• [EXERCISE OBJECTIVE] Since only the total is wanted, give the number of lines in the listing below that hold the string "記憶的回廊" and add nothing.

• [EXERCISE MATERIALS]
= = = = = = =
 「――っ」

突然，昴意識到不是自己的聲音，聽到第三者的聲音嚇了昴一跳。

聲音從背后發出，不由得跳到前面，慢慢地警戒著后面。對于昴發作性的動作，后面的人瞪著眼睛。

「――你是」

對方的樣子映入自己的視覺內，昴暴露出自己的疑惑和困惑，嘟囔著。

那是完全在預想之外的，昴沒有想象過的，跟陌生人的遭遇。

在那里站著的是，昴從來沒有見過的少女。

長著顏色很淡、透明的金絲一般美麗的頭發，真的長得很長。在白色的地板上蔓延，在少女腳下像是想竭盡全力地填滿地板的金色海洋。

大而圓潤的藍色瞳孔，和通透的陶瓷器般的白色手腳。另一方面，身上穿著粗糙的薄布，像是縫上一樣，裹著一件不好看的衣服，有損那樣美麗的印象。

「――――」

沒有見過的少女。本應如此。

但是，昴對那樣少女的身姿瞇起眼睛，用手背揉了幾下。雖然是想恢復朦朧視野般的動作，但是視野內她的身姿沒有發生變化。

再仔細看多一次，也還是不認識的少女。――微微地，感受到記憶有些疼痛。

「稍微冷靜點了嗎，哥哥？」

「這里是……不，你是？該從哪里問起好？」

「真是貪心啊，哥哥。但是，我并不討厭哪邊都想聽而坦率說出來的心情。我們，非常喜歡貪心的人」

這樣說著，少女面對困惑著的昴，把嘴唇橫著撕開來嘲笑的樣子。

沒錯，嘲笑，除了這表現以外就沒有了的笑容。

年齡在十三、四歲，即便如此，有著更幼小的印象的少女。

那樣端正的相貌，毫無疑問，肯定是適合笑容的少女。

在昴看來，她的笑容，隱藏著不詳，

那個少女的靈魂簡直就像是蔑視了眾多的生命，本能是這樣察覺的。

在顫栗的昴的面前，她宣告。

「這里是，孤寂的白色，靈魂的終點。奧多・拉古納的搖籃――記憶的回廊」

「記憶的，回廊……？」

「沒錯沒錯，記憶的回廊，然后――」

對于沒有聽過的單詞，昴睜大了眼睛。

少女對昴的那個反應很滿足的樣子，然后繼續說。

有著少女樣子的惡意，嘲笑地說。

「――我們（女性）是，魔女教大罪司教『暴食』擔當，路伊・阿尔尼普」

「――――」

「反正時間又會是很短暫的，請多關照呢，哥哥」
= = = = = = =
• [RESULT BELOW] 2